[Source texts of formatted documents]
>>>
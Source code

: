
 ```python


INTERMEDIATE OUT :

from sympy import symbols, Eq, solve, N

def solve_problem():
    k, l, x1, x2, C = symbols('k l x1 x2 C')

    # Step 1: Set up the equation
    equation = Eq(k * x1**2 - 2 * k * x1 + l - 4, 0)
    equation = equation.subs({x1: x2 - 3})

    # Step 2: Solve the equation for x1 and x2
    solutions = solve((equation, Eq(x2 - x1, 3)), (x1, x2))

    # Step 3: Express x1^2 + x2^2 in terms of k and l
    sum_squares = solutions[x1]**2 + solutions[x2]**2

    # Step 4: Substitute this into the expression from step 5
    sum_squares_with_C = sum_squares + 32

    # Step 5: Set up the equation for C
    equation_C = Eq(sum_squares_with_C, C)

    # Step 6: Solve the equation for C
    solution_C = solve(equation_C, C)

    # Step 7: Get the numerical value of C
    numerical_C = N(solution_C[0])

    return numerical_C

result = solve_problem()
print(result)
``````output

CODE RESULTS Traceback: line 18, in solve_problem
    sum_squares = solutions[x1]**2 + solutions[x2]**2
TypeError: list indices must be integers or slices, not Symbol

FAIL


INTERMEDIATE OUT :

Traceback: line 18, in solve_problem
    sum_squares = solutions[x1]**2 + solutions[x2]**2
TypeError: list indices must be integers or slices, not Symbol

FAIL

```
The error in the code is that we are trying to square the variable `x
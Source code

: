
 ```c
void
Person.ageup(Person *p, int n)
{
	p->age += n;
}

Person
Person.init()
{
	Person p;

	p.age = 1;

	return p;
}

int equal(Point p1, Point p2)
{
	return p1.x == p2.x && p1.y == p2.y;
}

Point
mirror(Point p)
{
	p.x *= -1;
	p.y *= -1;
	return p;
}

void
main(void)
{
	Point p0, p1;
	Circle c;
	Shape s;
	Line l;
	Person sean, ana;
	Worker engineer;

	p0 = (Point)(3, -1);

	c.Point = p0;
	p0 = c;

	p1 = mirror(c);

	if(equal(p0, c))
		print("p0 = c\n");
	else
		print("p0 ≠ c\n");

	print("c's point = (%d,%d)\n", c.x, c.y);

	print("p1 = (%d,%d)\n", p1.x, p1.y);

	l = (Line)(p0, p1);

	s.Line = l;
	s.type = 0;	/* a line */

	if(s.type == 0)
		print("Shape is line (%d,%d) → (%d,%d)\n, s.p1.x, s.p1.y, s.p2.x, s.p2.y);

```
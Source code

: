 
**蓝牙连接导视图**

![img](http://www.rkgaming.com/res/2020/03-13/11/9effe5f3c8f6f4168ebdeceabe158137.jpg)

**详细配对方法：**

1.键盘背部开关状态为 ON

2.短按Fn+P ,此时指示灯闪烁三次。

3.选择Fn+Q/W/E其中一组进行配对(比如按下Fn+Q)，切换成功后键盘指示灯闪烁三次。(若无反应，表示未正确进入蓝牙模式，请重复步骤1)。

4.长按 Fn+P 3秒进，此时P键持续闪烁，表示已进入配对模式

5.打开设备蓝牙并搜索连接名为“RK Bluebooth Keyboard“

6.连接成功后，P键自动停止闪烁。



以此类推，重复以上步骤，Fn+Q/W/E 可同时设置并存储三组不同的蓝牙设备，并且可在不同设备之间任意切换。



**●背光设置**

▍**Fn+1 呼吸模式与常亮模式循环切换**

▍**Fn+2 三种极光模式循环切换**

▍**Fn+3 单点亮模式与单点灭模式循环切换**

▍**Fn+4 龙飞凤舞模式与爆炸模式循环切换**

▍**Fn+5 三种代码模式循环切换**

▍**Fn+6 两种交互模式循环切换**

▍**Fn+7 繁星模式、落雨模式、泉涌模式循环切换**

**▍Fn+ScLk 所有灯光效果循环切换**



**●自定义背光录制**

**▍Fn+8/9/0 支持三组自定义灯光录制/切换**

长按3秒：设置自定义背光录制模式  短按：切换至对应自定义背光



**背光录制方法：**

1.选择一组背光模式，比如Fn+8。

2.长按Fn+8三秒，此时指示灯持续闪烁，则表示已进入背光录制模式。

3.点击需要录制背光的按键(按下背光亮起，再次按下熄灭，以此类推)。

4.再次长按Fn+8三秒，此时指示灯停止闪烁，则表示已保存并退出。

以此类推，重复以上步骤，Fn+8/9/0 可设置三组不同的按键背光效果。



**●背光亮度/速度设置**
<<<
| What the task asks |
Give the records again, unchanged and complete.

| The completed task |
Source code

:
 ```python


INTERMEDIATE OUT :

from sympy import symbols, Eq, solve, N

def solve_problem():
    k, l, x1, x2, C = symbols('k l x1 x2 C')

    # Step 1: Set up the equation
    equation = Eq(k * x1**2 - 2 * k * x1 + l - 4, 0)
    equation = equation.subs({x1: x2 - 3})

    # Step 2: Solve the equation for x1 and x2
    solutions = solve((equation, Eq(x2 - x1, 3)), (x1, x2))

    # Step 3: Express x1^2 + x2^2 in terms of k and l
    sum_squares = solutions[x1]**2 + solutions[x2]**2

    # Step 4: Substitute this into the expression from step 5
    sum_squares_with_C = sum_squares + 32

    # Step 5: Set up the equation for C
    equation_C = Eq(sum_squares_with_C, C)

    # Step 6: Solve the equation for C
    solution_C = solve(equation_C, C)

    # Step 7: Get the numerical value of C
    numerical_C = N(solution_C[0])

    return numerical_C

result = solve_problem()
print(result)
``````output

CODE RESULTS Traceback: line 18, in solve_problem
    sum_squares = solutions[x1]**2 + solutions[x2]**2
TypeError: list indices must be integers or slices, not Symbol

FAIL


INTERMEDIATE OUT :

Traceback: line 18, in solve_problem
    sum_squares = solutions[x1]**2 + solutions[x2]**2
TypeError: list indices must be integers or slices, not Symbol

FAIL

```
The error in the code is that we are trying to square the variable `x
Source code

:
 ```c
void
Person.ageup(Person *p, int n)
{
	p->age += n;
}

Person
Person.init()
{
	Person p;

	p.age = 1;

	return p;
}

int equal(Point p1, Point p2)
{
	return p1.x == p2.x && p1.y == p2.y;
}

Point
mirror(Point p)
{
	p.x *= -1;
	p.y *= -1;
	return p;
}

void
main(void)
{
	Point p0, p1;
	Circle c;
	Shape s;
	Line l;
	Person sean, ana;
	Worker engineer;

	p0 = (Point)(3, -1);

	c.Point = p0;
	p0 = c;

	p1 = mirror(c);

	if(equal(p0, c))
		print("p0 = c\n");
	else
		print("p0 ≠ c\n");

	print("c's point = (%d,%d)\n", c.x, c.y);

	print("p1 = (%d,%d)\n", p1.x, p1.y);

	l = (Line)(p0, p1);

	s.Line = l;
	s.type = 0;	/* a line */

	if(s.type == 0)
		print("Shape is line (%d,%d) → (%d,%d)\n, s.p1.x, s.p1.y, s.p2.x, s.p2.y);

```
Source code

: 
**蓝牙连接导视图**

![img](http://www.rkgaming.com/res/2020/03-13/11/9effe5f3c8f6f4168ebdeceabe158137.jpg)

**详细配对方法：**

1.键盘背部开关状态为 ON

2.短按Fn+P ,此时指示灯闪烁三次。

3.选择Fn+Q/W/E其中一组进行配对(比如按下Fn+Q)，切换成功后键盘指示灯闪烁三次。(若无反应，表示未正确进入蓝牙模式，请重复步骤1)。

4.长按 Fn+P 3秒进，此时P键持续闪烁，表示已进入配对模式

5.打开设备蓝牙并搜索连接名为“RK Bluebooth Keyboard“

6.连接成功后，P键自动停止闪烁。



以此类推，重复以上步骤，Fn+Q/W/E 可同时设置并存储三组不同的蓝牙设备，并且可在不同设备之间任意切换。



**●背光设置**

▍**Fn+1 呼吸模式与常亮模式循环切换**

▍**Fn+2 三种极光模式循环切换**

▍**Fn+3 单点亮模式与单点灭模式循环切换**

▍**Fn+4 龙飞凤舞模式与爆炸模式循环切换**

▍**Fn+5 三种代码模式循环切换**

▍**Fn+6 两种交互模式循环切换**

▍**Fn+7 繁星模式、落雨模式、泉涌模式循环切换**

**▍Fn+ScLk 所有灯光效果循环切换**



**●自定义背光录制**

**▍Fn+8/9/0 支持三组自定义灯光录制/切换**

长按3秒：设置自定义背光录制模式  短按：切换至对应自定义背光



**背光录制方法：**

1.选择一组背光模式，比如Fn+8。

2.长按Fn+8三秒，此时指示灯持续闪烁，则表示已进入背光录制模式。

3.点击需要录制背光的按键(按下背光亮起，再次按下熄灭，以此类推)。

4.再次长按Fn+8三秒，此时指示灯停止闪烁，则表示已保存并退出。

以此类推，重复以上步骤，Fn+8/9/0 可设置三组不同的按键背光效果。



**●背光亮度/速度设置**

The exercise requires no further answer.